I tell you there’s something in the temple!” Duch’s voice rang out. “There’s something in the temple and it’s...”

If he said anything after that, it was lost in his screaming.

************************               *****************        **********************     

I spent the night in the tree,” Khieu said through the guide. “I climbed it as fast as I could, and I was just in time. Something was prowling round it and scratching at the bark, and jumped up at me more than once. I could smell it, and hear its teeth clashing together. It was so dark I couldn’t see a thing, but it could see me. It prowled around the tree most of the night, and sometime before dawn, it went away.”

“A tiger, perhaps?” the reporter asked.

“There weren’t any tigers left in that forest. Besides, in the morning I couldn’t find any pug marks. The ground was soft from the rain, and I found Duch’s and my footprints, but nothing else.”

“Duch? What happened to him?”

Khieu looked away, rubbing his face. “He was in the temple, lying in the pit. There wasn’t much left of him, or of the other five bodies. They’d been eaten.”

“What did you do?”

“I went back to report to the village committee. They came and looked everything over, and said that a tiger had done it. But after that one day they didn’t dump any more corpses in the temple, and a few days later they blasted in the walls with dynamite until it was just a heap of rubble. And they ordered us to stay away from the place.”

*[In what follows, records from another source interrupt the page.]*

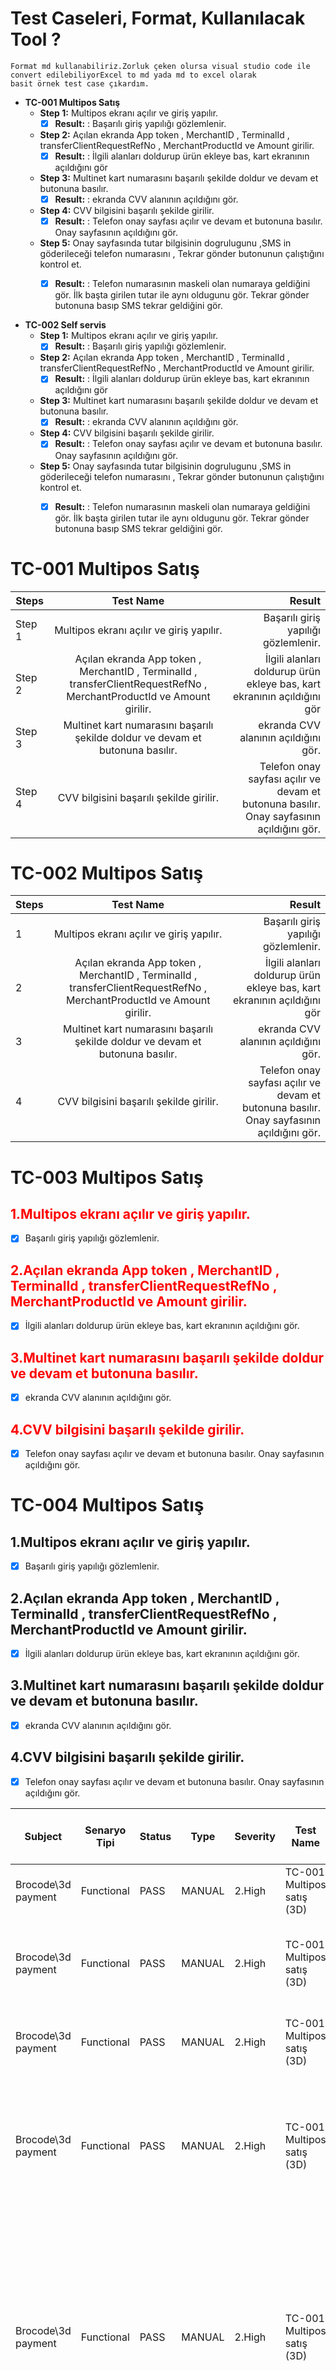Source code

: # Test Caseleri, Format, Kullanılacak Tool ?
	
    Format md kullanabiliriz.Zorluk çeken olursa visual studio code ile convert edilebiliyorExcel to md yada md to excel olarak 
    basit örnek test case çıkardım.



- **TC-001 Multipos Satış**
   + **Step 1:** Multipos ekranı açılır ve giriş yapılır.
      - [x] **Result:** : Başarılı giriş yapılığı gözlemlenir.
   + **Step 2:** Açılan ekranda App token , MerchantID , TerminalId , transferClientRequestRefNo , MerchantProductId ve Amount girilir.
     - [X] **Result:** :  İlgili alanları doldurup ürün ekleye bas, kart ekranının açıldığını gör
   + **Step 3:** Multinet kart numarasını başarılı şekilde doldur ve devam et butonuna basılır.
     - [x] **Result:** :  ekranda CVV alanının açıldığını gör.
    + **Step 4:** CVV bilgisini başarılı şekilde girilir.
      - [x] **Result:** :  Telefon onay sayfası açılır ve devam et butonuna basılır. Onay sayfasının açıldığını gör.
    + **Step 5:** Onay sayfasında tutar bilgisinin dogrulugunu ,SMS in göderileceği telefon numarasını , Tekrar gönder butonunun çalıştığını kontrol et.
      - [x] **Result:** :  Telefon numarasının maskeli olan numaraya geldiğini gör.
İlk başta girilen tutar ile aynı oldugunu gör.
Tekrar gönder butonuna basıp SMS tekrar geldiğini gör.


- **TC-002 Self servis**
   + **Step 1:** Multipos ekranı açılır ve giriş yapılır.
      - [x] **Result:** : Başarılı giriş yapılığı gözlemlenir.
   + **Step 2:** Açılan ekranda App token , MerchantID , TerminalId , transferClientRequestRefNo , MerchantProductId ve Amount girilir.
     - [X] **Result:** :  İlgili alanları doldurup ürün ekleye bas, kart ekranının açıldığını gör
   + **Step 3:** Multinet kart numarasını başarılı şekilde doldur ve devam et butonuna basılır.
     - [x] **Result:** :  ekranda CVV alanının açıldığını gör.
    + **Step 4:** CVV bilgisini başarılı şekilde girilir.
      - [x] **Result:** :  Telefon onay sayfası açılır ve devam et butonuna basılır. Onay sayfasının açıldığını gör.
    + **Step 5:** Onay sayfasında tutar bilgisinin dogrulugunu ,SMS in göderileceği telefon numarasını , Tekrar gönder butonunun çalıştığını kontrol et.
      - [x] **Result:** :  Telefon numarasının maskeli olan numaraya geldiğini gör.
İlk başta girilen tutar ile aynı oldugunu gör.
Tekrar gönder butonuna basıp SMS tekrar geldiğini gör.



**TC-001 Multipos Satış**
=======
| Steps   |      Test Name      |  Result |
|---------|:-------------:|------:|
| Step 1 |  Multipos ekranı açılır ve giriş yapılır. | Başarılı giriş yapılığı gözlemlenir.|
| Step 2 |    Açılan ekranda App token , MerchantID , TerminalId , transferClientRequestRefNo , MerchantProductId ve Amount girilir.   |   İlgili alanları doldurup ürün ekleye bas, kart ekranının açıldığını gör |
| Step 3 | Multinet kart numarasını başarılı şekilde doldur ve devam et butonuna basılır. |    ekranda CVV alanının açıldığını gör. |
| Step 4 | CVV bilgisini başarılı şekilde girilir. |    Telefon onay sayfası açılır ve devam et butonuna basılır. Onay sayfasının açıldığını gör. |
**TC-002 Multipos Satış**
 =======
| Steps   |      Test Name      |  Result |
|---------|:-------------:|------:|
|  1 |  Multipos ekranı açılır ve giriş yapılır. | Başarılı giriş yapılığı gözlemlenir.|
|  2 |    Açılan ekranda App token , MerchantID , TerminalId , transferClientRequestRefNo , MerchantProductId ve Amount girilir.   |   İlgili alanları doldurup ürün ekleye bas, kart ekranının açıldığını gör |
|  3 | Multinet kart numarasını başarılı şekilde doldur ve devam et butonuna basılır. |    ekranda CVV alanının açıldığını gör. |
|  4 | CVV bilgisini başarılı şekilde girilir. |    Telefon onay sayfası açılır ve devam et butonuna basılır. Onay sayfasının açıldığını gör. |



**TC-003 Multipos Satış**
 =======
 <font color='red'>1.Multipos ekranı açılır ve giriş yapılır.</font>
  ------
 * [x] Başarılı giriş yapılığı gözlemlenir.

<font color='red'>2.Açılan ekranda App token , MerchantID , TerminalId , transferClientRequestRefNo , MerchantProductId ve Amount girilir.</font>
 ------
  * [x] İlgili alanları doldurup ürün ekleye bas, kart ekranının açıldığını gör.


<font color='red'>3.Multinet kart numarasını başarılı şekilde doldur ve devam et butonuna basılır.</font>
------
  * [x] ekranda CVV alanının açıldığını gör.


<font color='red'>4.CVV bilgisini başarılı şekilde girilir.</font>
---------------
- [x] Telefon onay sayfası açılır ve devam et butonuna basılır. Onay sayfasının açıldığını gör.


**TC-004 Multipos Satış**
 =======
 1.Multipos ekranı açılır ve giriş yapılır.
 ------
 * [x] Başarılı giriş yapılığı gözlemlenir.

2.Açılan ekranda App token , MerchantID , TerminalId , transferClientRequestRefNo , MerchantProductId ve Amount girilir.
 ------
  * [x] İlgili alanları doldurup ürün ekleye bas, kart ekranının açıldığını gör.

3.Multinet kart numarasını başarılı şekilde doldur ve devam et butonuna basılır.
------
  * [x] ekranda CVV alanının açıldığını gör.

4.CVV bilgisini başarılı şekilde girilir.	
---------------
- [x] Telefon onay sayfası açılır ve devam et butonuna basılır. Onay sayfasının açıldığını gör.

| Subject            | Senaryo Tipi | Status | Type   | Severity | Test Name                  | Description                | Step Name (Design Steps) | Description (Design Steps)                                                                                                             | Expected (Design Steps)                                                                                                                                                |
| ------------------ | ------------ | ------ | ------ | -------- | -------------------------- | -------------------------- | ------------------------ | -------------------------------------------------------------------------------------------------------------------------------------- | ---------------------------------------------------------------------------------------------------------------------------------------------------------------------- |
| Brocode\3d payment | Functional   | PASS   | MANUAL | 2.High   | TC-001 Multipos satış (3D) | TC-001 Multipos satış (3D) | Step 1                   | Multipos ekranı açılır ve giriş yapılır.                                                                                               | başarılı giriş yapıldığını gör.                                                                                                                                        |
| Brocode\3d payment | Functional   | PASS   | MANUAL | 2.High   | TC-001 Multipos satış (3D) | TC-001 Multipos satış (3D) | Step 2                   | Açılan ekranda App token , MerchantID , TerminalId , transferClientRequestRefNo , MerchantProductId ve Amount girilir.                 | İlgili alanları doldurup ürün ekleye bas, kart ekranının açıldığını gör                                                                                                |
| Brocode\3d payment | Functional   | PASS   | MANUAL | 2.High   | TC-001 Multipos satış (3D) | TC-001 Multipos satış (3D) | Step 3                   | multinet kart numarasını başarılı şekilde doldur ve devam et butonuna basılır.                                                         | ekranda CVV alanının açıldığını gör                                                                                                                                    |
| Brocode\3d payment | Functional   | PASS   | MANUAL | 2.High   | TC-001 Multipos satış (3D) | TC-001 Multipos satış (3D) | Step 4                   | CVV bilgisini başarılı şekilde girilir.                                                                                                | Telefon onay sayfası açılır ve devam et butonuna basılır. Onay sayfasının açıldığını gör.                                                                              |
| Brocode\3d payment | Functional   | PASS   | MANUAL | 2.High   | TC-001 Multipos satış (3D) | TC-001 Multipos satış (3D) | Step 5                   | Onay sayfasında tutar bilgisinin dogrulugunu ,SMS in göderileceği telefon numarasını , Tekrar gönder butonunun çalıştığını kontrol et. | Telefon numarasının maskeli olan numaraya geldiğini gör.<br/>İlk başta girilen tutar ile aynı oldugunu gör.<br/>Tekrar gönder butonuna basıp SMS tekrar geldiğini gör. |



    
		

 HP ALM, MarkDown+Git incelenecek.

 # HP ALM
 Cons:
 - Test case yazmayı
 - Case backlog oluşturmayı
 - Case durumu
 - Detaylı raporu oluşmayı sağlıyor.
 - Excel'e case yazılıp bulk import edilebiliyor.

 - Klasör yapısı.
 
  ![alt text][logo]

[logo]: https://lh3.googleusercontent.com/pTPUF8w1cy8B6-lYR82XAOPVlpR6E_BJHP4w2okdXroQfrKXiVVDAXWPnPv7dPN9qrakZKyxl71ukH2DutSkqUXFyETB_U9W_eKrYhcZndD0DzdbzR9rP7u-k8JLa3Ck_clJPdY7W8WL7VkfB_Efp_O8VjiDFOQ6Kxx6vwkkW5vsddlf-ZhkmSfCzJ02OGmj48YIqAOlZdqshLGsrS-fcswN8Cvway9tUtdoUdU2Q2B0cPR_JWvom5oG9wmbuCPmEru6SnbfrQUCFunrUAV4fG6RVGfL0J_mGDXMYBJm8xHuTn_ixsRLxOsmy6x0Tufo91MF2wI7miyQcAzF6KqRa08Oo5FUdo10Wc3jICE_6vMKZSwfsqMKvjbZxfBC0MTYUicx_m8dgDh8pC4mNvGTEKVtI-CZPNfH06J6G5FZrcNYCxeiX0KUacbu20uNhgtJ5OfnhRvuUJOzLnrlrvWKy0UQnFJRojrb1_iuCFvAcMdcvarpXHFV5YMCnkGidIFtGYO0qU-I86WfOMXf7Ua4HsMrv0iggROvlLUKU59Bz1Np3QVqUxgL6jskG0WI6nbSUF-dQJmosWznaMGgES-71MJbtChVBFidCuZ7SxzYu77F0e_sHI_G1U2BYtISsz6sn_M4I6AgBcZPO6xGIP1HeYOP1A8P4qmy2KRESBhJ3iiy8zrJ5ePr8fvgJYvs=w296-h511-no "Logo Title Text 2"


Pros:
- ücretli.
- MD yapısını desteklemiyor. Düz text yazılıyor.




Bug takibi için tool araştırması yapılacak. 
Web için teams Q-Com chat kısmında Samet örnek paylaştı.
 # Test & Feedback

- ilk olarak Azure bağlantısı kurulur ve play tusuna basılır.
  
![alt text](https://lh3.googleusercontent.com/xgdYr88pOhj5igeMAipdKCUb63DVag4vCfgs9j8t3TBWgRhqbb20nLpduPACwhQCxlf3veUosetyo_wM_wl71HEK-eRU8HLzo_6aw8JpLeNfRhr3jP9AoS0ZJNBnEVxM5a7S5cUsOaU-4uQatpNqGEh4UX25nrgnnC4_oRIIy_oHZXLBZHn1sUowc8xh-r5v6nsBJ2m8hrGAnTkY-X8xWgkGOlVrX2v_AKyuLkIO6ThaKHIFINN7VoBZuKzscG5qabP6X0QAf-jPw8q1nOov3Eg53bBKPk1xnxidJQHdMvJcPZpwC6JmwS1Uc3XR_enmwr1A9Wm-bCtgHpoNtq8PpW4vQ4NsuZ0kmXpJ957eA0QF5-Q2yu8-qymYWONtTGWTjj2xgAo7_ehk4JR5rif-B4jqbkgFAnI19o2NVqHqclWxJgtJC7IbpCUowkJ-as3qC9ZNS5h0IXQXVRTgsZv2HOd8YqzKQFOnlZ2fVpPg1SH2Rmc0DWc-J0NASrxWeuJ3aRXLFUepibt7h75O7THEG7K6GAfDlIXTgJf0zyOot0wx6ZKD-y-MyA-gXBoqFLaZMgAnO46mcwRNtmCOFRO_Nn0FlMNL_aXe0TDJil8zerGn-4PDLJ5IaqzKRtuqknE1lxeKTuIhiwjNPs3siUfGPBzLUEI7W_HS4QKKnKudOVQsGRb29cKrX2zA215E=w1557-h893-no "Kullanım 1")

- daha sonra defect olarak belirlenen alan için ekran görüntüsü alınır (sağdan ikinci icon). 5inci icon ile create menusu açılır, burdan create bug seçilir ve save denir.
  
![alt text](https://lh3.googleusercontent.com/ZgnPmMFdMIwPGzOxyek5IKwSnqMvV6GvrCYvpNCGqUWphGtztvfQhbsby4yPzwDV4JGHFkrJbhse-9C7OnC5owi3takF9i3zwxVW-3_sD4OlPVLPLdJY8HnJdWppAr_lcFfWFEvy-2GjEp7EZAfVeW_SgPID-G4t1XV2OqeRnjQxkoArrP1K8SwY6Aooqgw5gPFV-29XRDnmvNfplInKkFS4zTDfAe59VeGbojGkywBpoXjuX7-08_aM6b17XtaRiH2SRge6LeVJh77pKFemCoIcn_46LyIXtKlrZGy0m7pvReOZaZHxI8057OTZyIo9Ho8K-KcDuqnM55UA8UG5whKPsEadb1IUNQuZ8jQD9U08zSEkvZ6pfpf7M8h964X2anhUoMNxg0cfN647cReZPm3rwsSjyg8yxiDTtesHQZOVETWEsJWxpNcf4dOPE-OBur22SluYF2eHQNi1Of-LFUdDa33HXTeeIclcHv7JR8X0Mslow-QuXmijUu82m6TpX5ajYUC3qKXpu63-uYPHsONwSSNQCT9v3xfn4YVXeH0IeBPSKdrUCm9kBSa61dNALaoWp_Gi3E5nqO4zdGYgMk5GQIydlKIPJvWbdd_xpzmZW3SgYbZ18AIgmfMVDgPn8MiGqo5Q_yS9MMmA5-wYVZtKf-fJNJpZiLDatf6BRd82zo3cVutBAWL7k4Mz=w458-h216-no "Kullanım 2")


-  Azure'deki board'a defect'in oluştuğu görülür.
  
![alt text](https://lh3.googleusercontent.com/XVfbifp9FGm4c3nGEtgNa-OVYUD0IIbpOd1z8BjjjxVrPW28PRJ1J44n1eDNTnUyU2-wfX652u-XHmcNKysoJNvgvf34cqcdqvqfbnHReTeRcJE5It6Q89CVgBahCjog-7dEzV8ZZB1y9Ga8vS4KPOfnPcAEZ2yvWOaEv3Gmb7CVooxDCZ3ssRHmEKUxdjWd3TJRYYKrGEJqprTuDCEqFc688oopgIIxcx6a0ptJD-GBXoQS-GhhGr1q1a2BLK2Q3C8JxbwGV676JBYC9NhDC4U8R9bgOVcLsuORqvb0mt34AkTGv4hPqsUFS3950BWN40FC3zKtUSW2J5TuCbIjZlx-L9WzjysjHt_Jqwm6SMoW4YL7EIISZhi_1TWNnzFWlY72T48BytILAHgmQ7X9jUH7Ygv_9sSsUzAFsxg70nau1Nx1wYU4f0oXC7zRMD7QBho79cjcglY-Y56A0ppQcp556qyD2-VeugDh-uCggN4eSbyuAH86Ip0c6Qs2QQsuW9B7ByOvKvjyLcqwouswoQgeQIjblA6Fv-L82VDErmSoX0dAxdJyX_ohcDh5Tx9RGYCmTH9AFdfAGwuKQENx74HSpDijmuDVPP7weKtp_waPTuRd09Kd3UNShsmJTH8gCcwThEc_mX6OPqMfNNgEa3QAfC5SreXdv0tDg5n7EaI3bwQ-834QyuhpAamQ=w1910-h832-no "iş listesine düşmesi")


![alt text](https://lh3.googleusercontent.com/gmxgscjdDQtiuMU7PzVffnjhFI9asOygDUvbV5Ai_ii4ftva5U3lmvuele2wBgifCuEiJI86R5613_selEn_Y2CTHdd_hqVNaSdrJbmuZderFbt16UOTn7owFAXOi9NYQJA2vQmhu8Wn4yfqbHShsK_4WUYQetkCLg5gIL7Ns2_1DoPlddKnp9-ZTJoqxMHyEREUfGWHSoEE28ay6_GT2jUxzipmYIHa9A0V2NzyK0fSMHej0B6Zn9XsyojB41RREh63bIhh5DAvh7OD9cEqg6VhdNG6ceSJDEeOXYqCoY_ZGVnZjoNp0UelvH2XMgnGKU3XP0HNsVH-edefoblkrzOF6AJWtqrX3c1bYXPoVClDlgcDoUHQe1LIjXNz-YjAkVSnHKfsl-oAThNWxa-b0ves6ni7-AqUVsJRjt87ZOIEmPuqtupsSCF9iRa-y_OiO6NWjMkcKWUGZMX7fAJ0MvM_IwEXRFuIyAZeDjk5LbLMJ4lmm17H19bPsDpp3ynJqEe0q4CU8rxd77p5G50HUt1fgAmOBTwIuboPrBcw9Tgxm_X3OFYjeIdULJZdIqnhVaab8gUXmuZOJiRwaQNKRif0w55Yg-Pe3bijPArFrvW1gwb9rxWufVBEWlpXJjDw8ZLcEoyOtwXTT0vzY4klFjSaQdEL4nANTAmnJlkvKhkHLisDeLLmBCts0U49=w1910-h893-no "Board görüntüsü")

- Açılan defectin bilgileri ile birlikte backlogda tutulur.
    - üstlenilenbilir ve koşulabilir durumda olur.

![alt text](https://lh3.googleusercontent.com/yKyupUrKJsYciuy0BqLdwvEljnREA0JU7z8Xm9bDRinrEYtGbeLBtxvvxXBhqKfJQJTzhfYvNNe-iB8jZYJYsj1b2X3ZD2eA9bJsyRG6ux85G775M-r0v-d5IKGwTVYaUF7m_vnuvPCV3pb45_HbOk80fH9yx11mpoMGD0YPgXKJXoykocz0Ed7bzkIIMIWhDfvgj-hUb0JLLEozgiCG7rsIS2IsuPPWAidDl7A_dsUDPXPdSrRxgYNIDUi-z3cM1YsuIZYXpm-lYE2_p9KyZnXjHXCj5j6Sg9wEzl3f2gongaWrKkC1BXHOCdIaYpg5qn3HEMEyr5iOgBF_sgDfMrkKCrvJjmkwDe09eu9xdewhu56SC39VT5A7ABbVbG6vfxNdn2SdZz_Ks4BY2eGiNbbeoUUppOi6z4PV3PHy4_2U5j16i_92hKIBsgeTsegiCEFv144aU8YF0YaOH9_5-uTboOzniwR7ZldncLyJAV-EtQdVgAd5hv7tXbqD_T6uCOXAdDj-mQh-EP1GuR-xU0807COn9NnTSp-Dsx46JLl7rXAsiJ1XS9iT3c--XaNDd4XhtTX0k_raBPeWpoSov7C7vhWCtBVUEKk1pEt64F6jXoprWA6CHrUiMxHyirCfcM4eoKGB1D_FjS8SChB326nT_fD7yBjm4Ge7HEbVxrYny8F7EmYZcaWaSeCI=w1910-h893-no "Defect içi")
	

 

  # Otomasyon
  - **Appium:** Mobile native, hybrid ve web uygulamalar için open source test otomasyon framework
    - Hybrid ve native mobil uygulamaların test otomasyonu için kullanılabilecek açık-kaynak kodlu test otomasyon aracıdır.
    - Ios, Android için yazılmış uygulamaların geliştirme aşamasında ve sonrasında test yapılması imkanı verir.
    - Otomatize edilecek native uygulamaların, otomasyon için özel bir recompile ya da SDK gerektirmeyecek şekilde otomatize edilebilmesi amacıyla kurgulanmıştır.
    - Kod ve mobil cihaz arasında çalışan bir proxy gibi hareket etmektedir.
    - Manuel yapılmak istenen testi Appium’un desteklediği herhangi bir programlama dili ile yazarak, testi otomatikleştirerek her seferinde istenilen her platformda çalıştırma imkanı sunulmasıdır.
    - Apache Cordova ücretsiz ve açık kaynak kodludur.
    - Apache Cordova HTML, CSS ve JS ile mobil kod geliştirme platformudur.
    - Apache Cordova geliştirilen kodu birden fazla platformda sorunsuz çalıştırmaktadır
  - **Selenium:** Web  uygulama test otomasyonu için open source test framework
    - Selenium framework’ü responsive web design/stand alone web siteleri için iyi bir tercihtir.
    - Selenium web driver tüm browserlarda test caselerin C#, Java, Python, Ruby, .Net, Perl, PHP gibi bir çok programlama dilleri ile çalıştırılmasını destekler.
    - Selenium web driver bütün işletim sistemlerinde kullanılabilir.
    - Selenium web driver kullanıldığında web sayfasının hangi teknoloji ile yazılmış olduğunun bir önemi bulunmamaktadır. 
    - Selenium web driver sayesinde orta seviye bir kod bilgisi ile test otomasyonu yapılabilir.
   - **MonkeyTalk:** iOS ve Android uygulamalar üzerinde çalışabilen open source test framework
   - **Espresso & XCTestUI :** Android Studio’da Google’ın open source test framework, XCode IDE’de Apple'ın open source test otomasyon frameworküdür.
     - Espresso ve XCTestUI tasarım ve hedef kullanıcılar için oldukça benzer araçlardır. 
     - Espresso, android için XCTestUI ise iOS için kullanılan mobil test otomasyon aracıdır.
     - Her iki araçta tamamen Android Studio/Xcode gibi IDE’ler içinde geliştirilen ve test recorder içeren oldukça kolay geliştirme tekniği sunar.
     - Son OS özellikleri her zaman destekleyen Google ve Apple tabanlı araçlardır.
     - Bu araçlar unit test türlerini ve fonksiyonel UI testleri destekler.
- **Katalon:** Katalon Studio ile API Testi, Web Testi, Mobil Testleri otomatik halde gerçekleştirebilirsiniz.  
  - Java tabanlıdır ve Selenium altyapısını kullanır. Eclipse Ide’sinin birçok özelliğini içinde barındırır. Yazılımı eksiksiz bir paket ve framework ile geldiği için indirip kurulum yaptıktan sonra farklı eklentiler yüklemeye gerek yoktur.
  - Entegrasyon : Jenkins, Bamboo, Docker ,Git
  - Record ve manuel test özelliği vardır.
  - Kod bilgisine gerek duymadan kullanılabilir.

----------------------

The silence that followed stretched until the reporter had to break it.

“There’s something more, isn’t there? Something you haven’t told us?”

“Yes,” Khieu agreed. “When I went into the temple that morning, just after dawn, I found something else in the pit as well. It was the statuette Duch had taken. It was much larger than I remembered it, and covered in blood, and...”

“And?”

“I poked at it with my bamboo stave,” Khieu said, so softly that they had to strain to hear. “And it turned its head and bit the stick in half.

“And then the dawn came, fully, and it shrank before my eyes, turned back to stone and didn’t move anymore.”